[Collected data entries]
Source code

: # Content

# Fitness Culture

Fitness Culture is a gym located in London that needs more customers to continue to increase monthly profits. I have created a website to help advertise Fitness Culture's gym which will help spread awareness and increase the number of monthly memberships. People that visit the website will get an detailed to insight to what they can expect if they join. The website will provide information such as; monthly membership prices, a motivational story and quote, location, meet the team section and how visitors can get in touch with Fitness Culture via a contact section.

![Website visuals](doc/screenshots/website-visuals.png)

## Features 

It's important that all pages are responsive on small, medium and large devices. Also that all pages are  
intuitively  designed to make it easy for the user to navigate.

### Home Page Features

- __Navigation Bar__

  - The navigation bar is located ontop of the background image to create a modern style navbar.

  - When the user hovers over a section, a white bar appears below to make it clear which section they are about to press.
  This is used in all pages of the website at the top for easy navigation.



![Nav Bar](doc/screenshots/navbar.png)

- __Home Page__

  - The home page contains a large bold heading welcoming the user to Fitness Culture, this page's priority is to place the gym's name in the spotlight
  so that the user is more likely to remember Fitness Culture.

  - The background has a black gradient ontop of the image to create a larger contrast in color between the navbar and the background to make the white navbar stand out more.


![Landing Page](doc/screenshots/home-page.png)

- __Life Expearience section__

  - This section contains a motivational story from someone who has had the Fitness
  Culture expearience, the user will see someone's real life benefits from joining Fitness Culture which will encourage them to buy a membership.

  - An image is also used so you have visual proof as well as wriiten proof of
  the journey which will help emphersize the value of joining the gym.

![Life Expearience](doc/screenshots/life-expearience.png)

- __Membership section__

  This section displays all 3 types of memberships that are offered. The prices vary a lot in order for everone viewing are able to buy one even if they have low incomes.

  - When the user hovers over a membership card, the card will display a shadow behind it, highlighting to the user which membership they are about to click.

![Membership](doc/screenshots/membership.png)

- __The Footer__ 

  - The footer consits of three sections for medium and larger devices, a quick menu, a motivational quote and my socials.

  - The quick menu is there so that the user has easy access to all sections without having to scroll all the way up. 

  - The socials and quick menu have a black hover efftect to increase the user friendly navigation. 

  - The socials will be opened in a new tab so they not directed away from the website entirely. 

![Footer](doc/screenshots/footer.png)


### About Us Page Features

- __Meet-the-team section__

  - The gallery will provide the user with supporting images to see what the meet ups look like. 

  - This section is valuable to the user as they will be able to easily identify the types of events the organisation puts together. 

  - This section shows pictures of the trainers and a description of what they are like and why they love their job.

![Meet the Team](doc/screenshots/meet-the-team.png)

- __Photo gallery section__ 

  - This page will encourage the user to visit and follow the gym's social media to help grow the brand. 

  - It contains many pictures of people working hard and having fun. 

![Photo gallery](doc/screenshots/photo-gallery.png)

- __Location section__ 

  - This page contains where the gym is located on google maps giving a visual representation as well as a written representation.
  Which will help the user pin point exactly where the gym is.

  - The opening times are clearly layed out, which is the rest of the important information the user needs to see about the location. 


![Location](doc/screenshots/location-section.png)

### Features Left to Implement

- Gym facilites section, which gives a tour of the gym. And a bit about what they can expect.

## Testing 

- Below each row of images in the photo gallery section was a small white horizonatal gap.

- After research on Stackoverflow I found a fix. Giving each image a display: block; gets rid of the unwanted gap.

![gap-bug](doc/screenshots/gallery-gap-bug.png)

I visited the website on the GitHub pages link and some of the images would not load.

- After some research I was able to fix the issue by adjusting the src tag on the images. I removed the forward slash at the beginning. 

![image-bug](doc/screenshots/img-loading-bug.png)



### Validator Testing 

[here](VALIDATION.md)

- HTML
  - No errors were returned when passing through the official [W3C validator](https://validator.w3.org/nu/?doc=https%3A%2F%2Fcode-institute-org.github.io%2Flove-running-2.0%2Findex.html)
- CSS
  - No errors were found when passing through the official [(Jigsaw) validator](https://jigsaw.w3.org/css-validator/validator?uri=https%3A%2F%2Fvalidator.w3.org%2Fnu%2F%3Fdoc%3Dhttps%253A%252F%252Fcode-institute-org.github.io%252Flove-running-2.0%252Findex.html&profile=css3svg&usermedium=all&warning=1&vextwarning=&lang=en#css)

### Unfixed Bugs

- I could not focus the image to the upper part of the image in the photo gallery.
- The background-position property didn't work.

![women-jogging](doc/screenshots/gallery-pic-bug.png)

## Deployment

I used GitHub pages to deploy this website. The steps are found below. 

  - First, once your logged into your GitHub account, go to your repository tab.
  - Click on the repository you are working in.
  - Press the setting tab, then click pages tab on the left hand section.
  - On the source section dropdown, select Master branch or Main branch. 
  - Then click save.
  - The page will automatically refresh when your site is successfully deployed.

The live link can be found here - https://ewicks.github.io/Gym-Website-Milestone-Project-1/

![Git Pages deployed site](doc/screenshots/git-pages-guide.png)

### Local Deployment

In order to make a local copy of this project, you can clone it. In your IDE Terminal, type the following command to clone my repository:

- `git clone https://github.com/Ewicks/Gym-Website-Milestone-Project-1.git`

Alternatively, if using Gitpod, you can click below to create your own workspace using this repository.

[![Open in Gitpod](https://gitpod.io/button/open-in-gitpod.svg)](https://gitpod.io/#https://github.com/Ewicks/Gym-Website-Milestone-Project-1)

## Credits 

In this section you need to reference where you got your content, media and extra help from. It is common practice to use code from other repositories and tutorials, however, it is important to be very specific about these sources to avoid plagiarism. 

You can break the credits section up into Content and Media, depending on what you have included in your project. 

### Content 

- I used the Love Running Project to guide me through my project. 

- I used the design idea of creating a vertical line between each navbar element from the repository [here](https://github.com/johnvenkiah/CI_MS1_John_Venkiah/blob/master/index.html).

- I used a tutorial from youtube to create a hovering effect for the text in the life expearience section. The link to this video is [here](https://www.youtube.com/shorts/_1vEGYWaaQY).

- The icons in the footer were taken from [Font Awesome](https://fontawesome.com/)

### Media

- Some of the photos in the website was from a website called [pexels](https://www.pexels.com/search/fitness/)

*What you should do*: Give back all of the entries above, unchanged in every word.

*Solution to this problem*:
Source code

: # Content

# Fitness Culture

Fitness Culture is a gym located in London that needs more customers to continue to increase monthly profits. I have created a website to help advertise Fitness Culture's gym which will help spread awareness and increase the number of monthly memberships. People that visit the website will get an detailed to insight to what they can expect if they join. The website will provide information such as; monthly membership prices, a motivational story and quote, location, meet the team section and how visitors can get in touch with Fitness Culture via a contact section.

![Website visuals](doc/screenshots/website-visuals.png)

## Features 

It's important that all pages are responsive on small, medium and large devices. Also that all pages are  
intuitively  designed to make it easy for the user to navigate.

### Home Page Features

- __Navigation Bar__

  - The navigation bar is located ontop of the background image to create a modern style navbar.

  - When the user hovers over a section, a white bar appears below to make it clear which section they are about to press.
  This is used in all pages of the website at the top for easy navigation.



![Nav Bar](doc/screenshots/navbar.png)

- __Home Page__

  - The home page contains a large bold heading welcoming the user to Fitness Culture, this page's priority is to place the gym's name in the spotlight
  so that the user is more likely to remember Fitness Culture.

  - The background has a black gradient ontop of the image to create a larger contrast in color between the navbar and the background to make the white navbar stand out more.


![Landing Page](doc/screenshots/home-page.png)

- __Life Expearience section__

  - This section contains a motivational story from someone who has had the Fitness
  Culture expearience, the user will see someone's real life benefits from joining Fitness Culture which will encourage them to buy a membership.

  - An image is also used so you have visual proof as well as wriiten proof of
  the journey which will help emphersize the value of joining the gym.

![Life Expearience](doc/screenshots/life-expearience.png)

- __Membership section__

  This section displays all 3 types of memberships that are offered. The prices vary a lot in order for everone viewing are able to buy one even if they have low incomes.

  - When the user hovers over a membership card, the card will display a shadow behind it, highlighting to the user which membership they are about to click.

![Membership](doc/screenshots/membership.png)

- __The Footer__ 

  - The footer consits of three sections for medium and larger devices, a quick menu, a motivational quote and my socials.

  - The quick menu is there so that the user has easy access to all sections without having to scroll all the way up. 

  - The socials and quick menu have a black hover efftect to increase the user friendly navigation. 

  - The socials will be opened in a new tab so they not directed away from the website entirely. 

![Footer](doc/screenshots/footer.png)


### About Us Page Features

- __Meet-the-team section__

  - The gallery will provide the user with supporting images to see what the meet ups look like. 

  - This section is valuable to the user as they will be able to easily identify the types of events the organisation puts together. 

  - This section shows pictures of the trainers and a description of what they are like and why they love their job.

![Meet the Team](doc/screenshots/meet-the-team.png)

- __Photo gallery section__ 

  - This page will encourage the user to visit and follow the gym's social media to help grow the brand. 

  - It contains many pictures of people working hard and having fun. 

![Photo gallery](doc/screenshots/photo-gallery.png)

- __Location section__ 

  - This page contains where the gym is located on google maps giving a visual representation as well as a written representation.
  Which will help the user pin point exactly where the gym is.

  - The opening times are clearly layed out, which is the rest of the important information the user needs to see about the location. 


![Location](doc/screenshots/location-section.png)

### Features Left to Implement

- Gym facilites section, which gives a tour of the gym. And a bit about what they can expect.

## Testing 

- Below each row of images in the photo gallery section was a small white horizonatal gap.

- After research on Stackoverflow I found a fix. Giving each image a display: block; gets rid of the unwanted gap.

![gap-bug](doc/screenshots/gallery-gap-bug.png)

I visited the website on the GitHub pages link and some of the images would not load.

- After some research I was able to fix the issue by adjusting the src tag on the images. I removed the forward slash at the beginning. 

![image-bug](doc/screenshots/img-loading-bug.png)



### Validator Testing 

[here](VALIDATION.md)

- HTML
  - No errors were returned when passing through the official [W3C validator](https://validator.w3.org/nu/?doc=https%3A%2F%2Fcode-institute-org.github.io%2Flove-running-2.0%2Findex.html)
- CSS
  - No errors were found when passing through the official [(Jigsaw) validator](https://jigsaw.w3.org/css-validator/validator?uri=https%3A%2F%2Fvalidator.w3.org%2Fnu%2F%3Fdoc%3Dhttps%253A%252F%252Fcode-institute-org.github.io%252Flove-running-2.0%252Findex.html&profile=css3svg&usermedium=all&warning=1&vextwarning=&lang=en#css)

### Unfixed Bugs

- I could not focus the image to the upper part of the image in the photo gallery.
- The background-position property didn't work.

![women-jogging](doc/screenshots/gallery-pic-bug.png)

## Deployment

I used GitHub pages to deploy this website. The steps are found below. 

  - First, once your logged into your GitHub account, go to your repository tab.
  - Click on the repository you are working in.
  - Press the setting tab, then click pages tab on the left hand section.
  - On the source section dropdown, select Master branch or Main branch. 
  - Then click save.
  - The page will automatically refresh when your site is successfully deployed.

The live link can be found here - https://ewicks.github.io/Gym-Website-Milestone-Project-1/

![Git Pages deployed site](doc/screenshots/git-pages-guide.png)

### Local Deployment

In order to make a local copy of this project, you can clone it. In your IDE Terminal, type the following command to clone my repository:

- `git clone https://github.com/Ewicks/Gym-Website-Milestone-Project-1.git`

Alternatively, if using Gitpod, you can click below to create your own workspace using this repository.

[![Open in Gitpod](https://gitpod.io/button/open-in-gitpod.svg)](https://gitpod.io/#https://github.com/Ewicks/Gym-Website-Milestone-Project-1)

## Credits 

In this section you need to reference where you got your content, media and extra help from. It is common practice to use code from other repositories and tutorials, however, it is important to be very specific about these sources to avoid plagiarism. 

You can break the credits section up into Content and Media, depending on what you have included in your project. 

### Content 

- I used the Love Running Project to guide me through my project. 

- I used the design idea of creating a vertical line between each navbar element from the repository [here](https://github.com/johnvenkiah/CI_MS1_John_Venkiah/blob/master/index.html).

- I used a tutorial from youtube to create a hovering effect for the text in the life expearience section. The link to this video is [here](https://www.youtube.com/shorts/_1vEGYWaaQY).

- The icons in the footer were taken from [Font Awesome](https://fontawesome.com/)

### Media

- Some of the photos in the website was from a website called [pexels](https://www.pexels.com/search/fitness/)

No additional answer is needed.